Start of Block
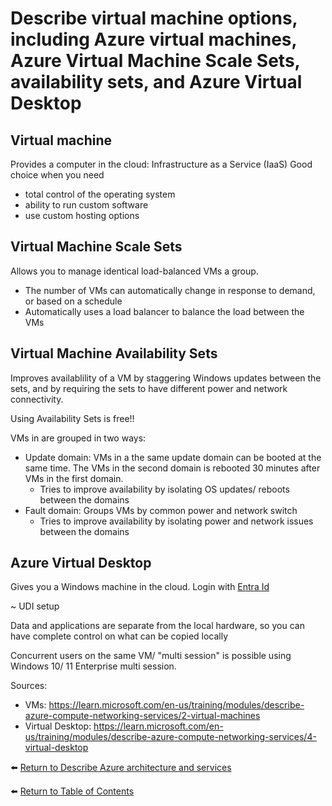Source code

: # Describe virtual machine options, including Azure virtual machines, Azure Virtual Machine Scale Sets, availability sets, and Azure Virtual Desktop

## Virtual machine
Provides a computer in the cloud: Infrastructure as a Service (IaaS)
Good choice when you need

* total control of the operating system
* ability to run custom software
* use custom hosting options

## Virtual Machine Scale Sets
Allows you to manage identical load-balanced VMs a group.
* The number of VMs can automatically change in response to demand, or based on a schedule
* Automatically uses a load balancer to balance the load between the VMs

## Virtual Machine Availability Sets
Improves availablility of a VM by staggering Windows updates between the sets, and by requiring the sets to have different power and network connectivity.

Using Availability Sets is free!!

VMs in are grouped in two ways:
* Update domain: VMs in a the same update domain can be booted at the same time. The VMs in the second domain is rebooted 30 minutes after VMs in the first domain.
   * Tries to improve availability by isolating OS updates/ reboots between the domains
* Fault domain: Groups VMs by common power and network switch
   *  Tries to improve availability by isolating power and network issues between the domains

## Azure Virtual Desktop
Gives you a Windows machine in the cloud.
Login with [Entra Id](41-Describe-directory-services-in-Azure-including-Microsoft-Entra-ID-and-Microsoft-Entra-Domain-Services.md)

~ UDI setup

Data and applications are separate from the local hardware, so you can have complete control on what can be copied locally

Concurrent users on the same VM/ "multi session" is possible using Windows 10/ 11 Enterprise multi session.

Sources: 
* VMs: https://learn.microsoft.com/en-us/training/modules/describe-azure-compute-networking-services/2-virtual-machines
* Virtual Desktop: https://learn.microsoft.com/en-us/training/modules/describe-azure-compute-networking-services/4-virtual-desktop

⬅️ [Return to Describe Azure architecture and services](README.md)

⬅️ [Return to Table of Contents](../README.md)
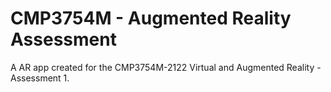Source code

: # CMP3754M - Augmented Reality Assessment

A AR app created for the CMP3754M-2122 Virtual and Augmented Reality - Assessment 1.
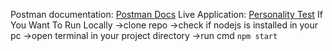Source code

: Postman documentation: [Postman Docs](https://documenter.getpostman.com/view/10752522/VUjMnQtg)
Live Application: [Personality Test](https://personality-test-abdullah.herokuapp.com/main/home)
If You Want To Run Locally
->clone repo
->check if nodejs is installed in your pc
->open terminal in your project directory
->run cmd `npm start`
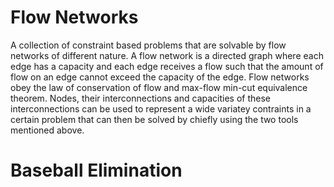 # Flow Networks
A collection of constraint based problems that are solvable by flow networks of different nature. 
A flow network is a directed graph where each edge has a capacity and each edge receives a flow such that the amount of flow on an edge cannot exceed the capacity of the edge. Flow networks obey the law of conservation of flow and max-flow min-cut equivalence theorem. Nodes, their interconnections and capacities of these interconnections can be used to represent a wide variatey contraints in a certain problem that can then be solved by chiefly using the two tools mentioned above.

# Baseball Elimination
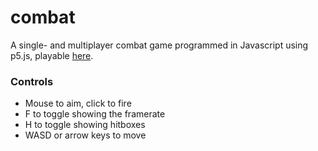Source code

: # combat
A single- and multiplayer combat game programmed in Javascript using p5.js,
playable [here](https://rsaihe.github.io/combat/).

### Controls
* Mouse to aim, click to fire
* F to toggle showing the framerate
* H to toggle showing hitboxes
* WASD or arrow keys to move
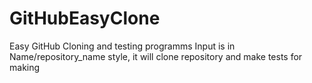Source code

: # GitHubEasyClone
Easy GitHub Cloning and testing programms
Input is in Name/repository_name style, it will clone repository and make tests for making
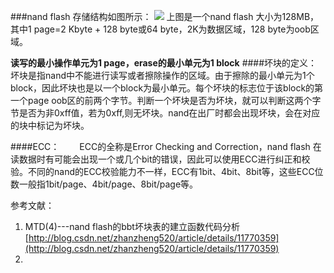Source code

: 
###nand flash 存储结构如图所示：
![](http://img.blog.csdn.net/20160425140639896?watermark/2/text/aHR0cDovL2Jsb2cuY3Nkbi5uZXQv/font/5a6L5L2T/fontsize/400/fill/I0JBQkFCMA==/dissolve/70/gravity/Center)
上图是一个nand flash 大小为128MB，其中1 page=2 Kbyte + 128 byte或64 byte，2K为数据区域，128 byte为oob区域。

**读写的最小操作单元为1 page，erase的最小单元为1 block**
####坏块的定义：
坏块是指nand中不能进行读写或者擦除操作的区域。由于擦除的最小单元为1个block，因此坏块也是以一个block为最小单元。每个坏块的标志位于该block的第一个page oob区的前两个字节。判断一个坏块是否为坏块，就可以判断这两个字节是否为非0xff值，若为0xff,则无坏块。nand在出厂时都会出现坏块，会在对应的块中标记为坏块。

####ECC：
&emsp;&emsp;ECC的全称是Error Checking and Correction，nand flash 在读数据时有可能会出现一个或几个bit的错误，因此可以使用ECC进行纠正和校验。不同的nand的ECC校验能力不一样，ECC有1bit、4bit、8bit等，这些ECC位数一般指1bit/page、4bit/page、8bit/page等。

参考文献：
1. MTD\(4\)---nand flash的bbt坏块表的建立函数代码分析&emsp;[http://blog.csdn.net/zhanzheng520/article/details/11770359](http://blog.csdn.net/zhanzheng520/article/details/11770359)
2. 


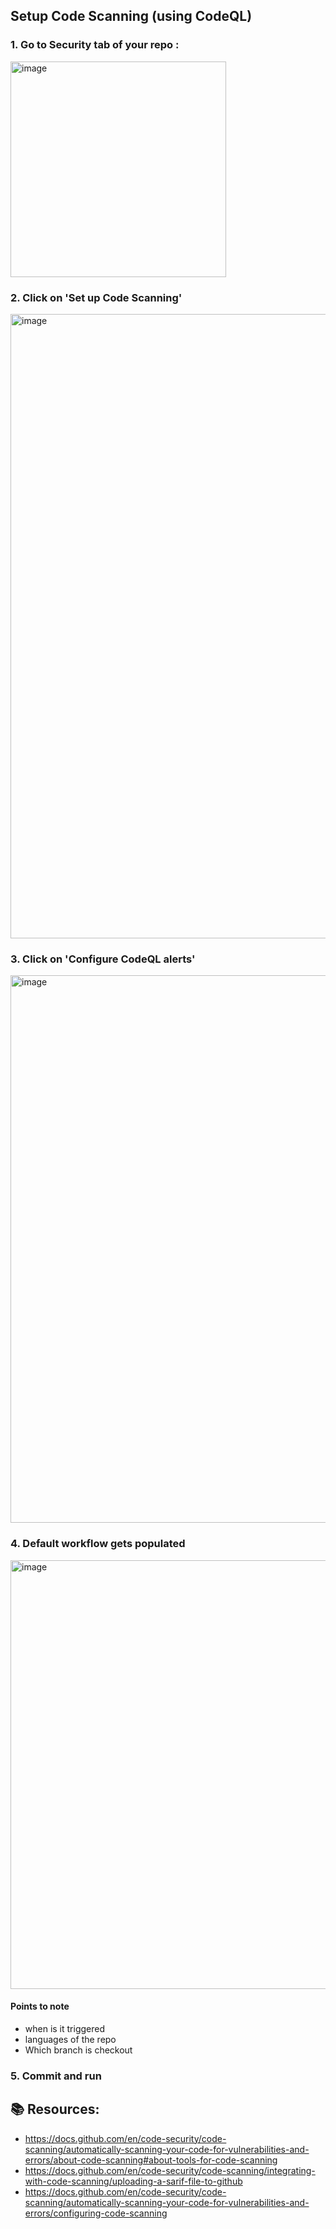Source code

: ## Setup Code Scanning (using CodeQL)

### 1. Go to Security tab of your repo :
<img width="345" alt="image" src="https://user-images.githubusercontent.com/58063491/168086730-354d4ba3-97a9-482f-a047-f8b762f8adb8.png">

### 2. Click on 'Set up Code Scanning'
<img width="999" alt="image" src="https://user-images.githubusercontent.com/58063491/168086809-dd27b0e5-a34b-4eb7-9130-c8856de0cd10.png">

### 3. Click on 'Configure CodeQL alerts'
<img width="876" alt="image" src="https://user-images.githubusercontent.com/58063491/168086961-24db3d8f-10e3-4b99-a925-eb72b33aaedf.png">

### 4. Default workflow gets populated 
<img width="686" alt="image" src="https://user-images.githubusercontent.com/58063491/168087070-4b026678-49c9-4bad-8902-db52d94f63e3.png">

#### Points to note
  - when is it triggered
  - languages of the repo
  - Which branch is checkout

### 5. Commit and run



## 📚 Resources:
   - https://docs.github.com/en/code-security/code-scanning/automatically-scanning-your-code-for-vulnerabilities-and-errors/about-code-scanning#about-tools-for-code-scanning
   - https://docs.github.com/en/code-security/code-scanning/integrating-with-code-scanning/uploading-a-sarif-file-to-github 
   - https://docs.github.com/en/code-security/code-scanning/automatically-scanning-your-code-for-vulnerabilities-and-errors/configuring-code-scanning
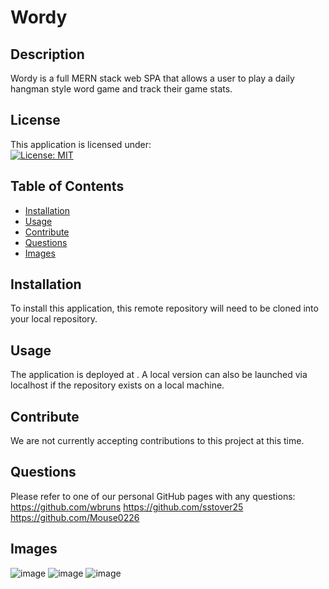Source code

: # Wordy

## Description 
Wordy is a full MERN stack web SPA that allows a user to play a daily hangman style word game and track their game stats.

## License
This application is licensed under: <br />
[![License: MIT](https://img.shields.io/badge/License-MIT-yellow.svg)](https://opensource.org/licenses/MIT)

## Table of Contents

- [Installation](#installation)
- [Usage](#usage)
- [Contribute](#contribute)
- [Questions](#questions)
- [Images](#images)

## Installation
To install this application, this remote repository will need to be cloned into your local repository.

## Usage
The application is deployed at <Heroku Site>. A local version can also be launched via localhost if the repository exists on a local machine.

## Contribute
We are not currently accepting contributions to this project at this time.

## Questions
Please refer to one of our personal GitHub pages with any questions: 
https://github.com/wbruns
https://github.com/sstover25
https://github.com/Mouse0226

## Images
![image](https://user-images.githubusercontent.com/93630706/171310565-12cb1766-add1-437c-821e-8cd03a196858.png)
![image](https://user-images.githubusercontent.com/93630706/171310613-789da3ee-a2b4-4da2-81ea-3e08162d04db.png)
![image](https://user-images.githubusercontent.com/93630706/171310677-79a383b8-1ee8-4731-ae31-e1a0f6e51dbb.png)

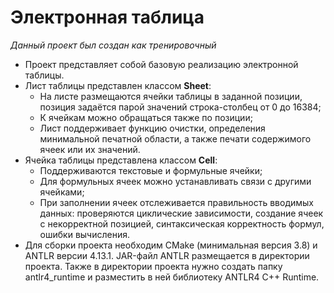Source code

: # Электронная таблица
*Данный проект был создан как тренировочный*

- Проект представляет собой базовую реализацию электронной таблицы.
- Лист таблицы представлен классом **Sheet**:
  - На листе размещаются ячейки таблицы в заданной позиции, позиция задаётся парой значений строка-столбец от 0 до 16384;
  - К ячейкам можно обращаться также по позиции;
  - Лист поддерживает функцию очистки, определения минимальной печатной области, а также печати содержимого ячеек или их значений.
- Ячейка таблицы представлена классом **Cell**:
  - Поддерживаются текстовые и формульные ячейки;
  - Для формульных ячеек можно устанавливать связи с другими ячейками;
  - При заполнении ячеек отслеживается правильность вводимых данных: проверяются циклические зависимости, создание ячеек с некорректной позицией, синтаксическая корректность формул, ошибки вычисления. 
- Для сборки проекта необходим CMake (минимальная версия 3.8) и ANTLR версии 4.13.1. JAR-файл ANTLR размещается в директории проекта. Также в директории проекта нужно создать папку antlr4_runtime и разместить в ней библиотеку ANTLR4 C++ Runtime.
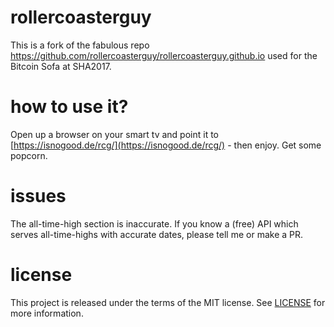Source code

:# rollercoasterguy

This is a fork of the fabulous repo https://github.com/rollercoasterguy/rollercoasterguy.github.io used for the Bitcoin Sofa at SHA2017.

# how to use it?

Open up a browser on your smart tv and point it to [https://isnogood.de/rcg/](https://isnogood.de/rcg/) - then enjoy. Get some popcorn.

# issues

The all-time-high section is inaccurate. If you know a (free) API which serves all-time-highs with accurate dates, please tell me or make a PR.

# license

This project is released under the terms of the MIT license. See [LICENSE](LICENSE) for more information.
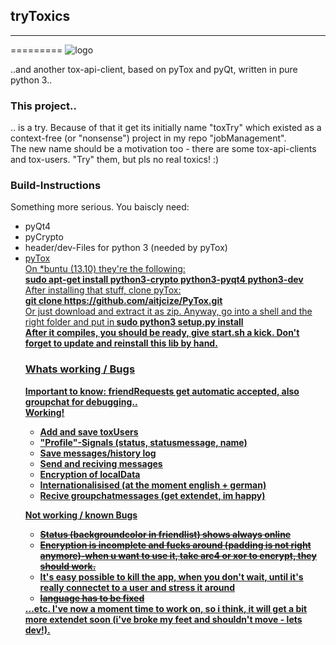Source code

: <h2>tryToxics</h2><hr />
=========
<img href="https://raw.githubusercontent.com/skamster/tryToxics/master/ui/logo.jpg" alt="logo" />

..and another tox-api-client, based on pyTox and pyQt, written in pure python 3..

<h3>This project..</h3>
.. is a try. Because of that it get its initially name "toxTry" which existed as a context-free (or "nonsense") project in my repo "jobManagement".<br />
The new name should be a motivation too - there are some tox-api-clients and tox-users. "Try" them, but pls no real toxics! :)

<h3>Build-Instructions</h3>
Something more serious. You baiscly need:
<ul><li>pyQt4</li><li>pyCrypto</li><li>header/dev-Files for python 3 (needed by pyTox)</li><li><a href="https://github.com/aitjcize/PyTox">pyTox</li>
On *buntu (13.10) they're the following:
<br /> <b>sudo apt-get install python3-crypto python3-pyqt4 python3-dev</b>
<br />After installing that stuff, clone pyTox: <br />
<b>git clone https://github.com/aitjcize/PyTox.git</b> <br />
Or just download and extract it as zip. Anyway, go into a shell and the right folder and put in<b />
<b>sudo python3 setup.py install</b> <br />
After it compiles, you should be ready, give start.sh a kick. Don't forget to update and reinstall this lib by hand.

<h3>Whats working / Bugs</h3>
Important to know: friendRequests get automatic accepted, also groupchat for debugging..<br />
<b>Working!</b>
<ul>
  <li>Add and save toxUsers</li>
  <li>"Profile"-Signals (status, statusmessage, name)</li>
  <li>Save messages/history log</li>
  <li>Send and reciving messages</li>
  <li>Encryption of localData</li>
  <li>Internationalisised (at the moment english + german)</li>
  <li>Recive groupchatmessages (get extendet, im happy)</li>
</ul>

<b>Not working / known Bugs</b>
<ul>
  <li><del>Status (backgroundcolor in friendlist) shows always online</del></li>
  <li><del>Encryption is incomplete and fucks around (padding is not right anymore)-when u want to use it, take arc4 or xor to encrypt, they should work.</del></li>
  <li>It's easy possible to kill the app, when you don't wait, until it's really connectet to a user and stress it around</li>
  <li><del>language has to be fixed</del></li>
</ul>
...etc. I've now a moment time to work on, so i think, it will get a bit more extendet soon (i've broke my feet and shouldn't move - lets dev!).
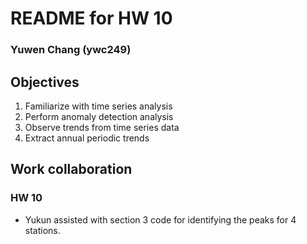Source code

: # README for HW 10

### Yuwen Chang (ywc249)

## Objectives
1. Familiarize with time series analysis
2. Perform anomaly detection analysis
2. Observe trends from time series data
3. Extract annual periodic trends

## Work collaboration
### HW 10
- Yukun assisted with section 3 code for identifying the peaks for 4 stations.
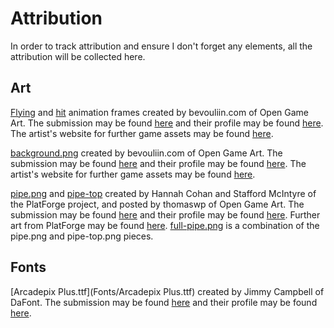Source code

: # Attribution

In order to track attribution and ensure I don't forget any elements, all the attribution will be collected here.

## Art

[Flying](Art/Flying) and [hit](Art/Hit) animation frames created by bevouliin.com of Open Game Art.  The submission may be found [here](https://opengameart.org/content/bevouliin-green-flappy-bird-sprite-sheets) and their profile may be found [here](https://opengameart.org/users/bevouliincom).  The artist's website for further game assets may be found [here](https://bevouliin.com/).

[background.png](Art/Environment/background.png) created by bevouliin.com of Open Game Art.  The submission may be found [here](https://opengameart.org/content/bevouliin-free-game-background-for-game-developers) and their profile may be found [here](https://opengameart.org/users/bevouliincom).  The artist's website for further game assets may be found [here](https://bevouliin.com/).

[pipe.png](Art/Environment/pipe.png) and [pipe-top](Art/Environment/pipe-top.png) created by Hannah Cohan and Stafford McIntyre of the PlatForge project, and posted by thomaswp of Open Game Art.  The submission may be found [here](https://opengameart.org/content/2d-object-pack) and their profile may be found [here](https://opengameart.org/users/thomaswp).  Further art from PlatForge may be found [here](http://opengameart.org/content/art-from-platforge).
[full-pipe.png](Art/Environment/full-pipe.png) is a combination of the pipe.png and pipe-top.png pieces.

## Fonts

[Arcadepix Plus.ttf](Fonts/Arcadepix Plus.ttf) created by Jimmy Campbell of DaFont.  The submission may be found [here](https://www.dafont.com/arcadepix-plus.font) and their profile may be found [here](https://www.dafont.com/jimmy-campbell.d5241).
End of Block
◆ **Exercise objective**
Once the line with "- [Contribute](#contribute)" is found above, transcribe each line from it through the line with "- Проект представляет", exactly, and omit the pictures.

◆ **Expected answer**
- [Contribute](#contribute)
- [Questions](#questions)
- [Images](#images)

## Installation
To install this application, this remote repository will need to be cloned into your local repository.

## Usage
The application is deployed at <Heroku Site>. A local version can also be launched via localhost if the repository exists on a local machine.

## Contribute
We are not currently accepting contributions to this project at this time.

## Questions
Please refer to one of our personal GitHub pages with any questions: 
https://github.com/wbruns
https://github.com/sstover25
https://github.com/Mouse0226

## Images
![image](https://user-images.githubusercontent.com/93630706/171310565-12cb1766-add1-437c-821e-8cd03a196858.png)
![image](https://user-images.githubusercontent.com/93630706/171310613-789da3ee-a2b4-4da2-81ea-3e08162d04db.png)
![image](https://user-images.githubusercontent.com/93630706/171310677-79a383b8-1ee8-4731-ae31-e1a0f6e51dbb.png)

Source code

: # Электронная таблица
*Данный проект был создан как тренировочный*

- Проект представляет собой базовую реализацию электронной таблицы.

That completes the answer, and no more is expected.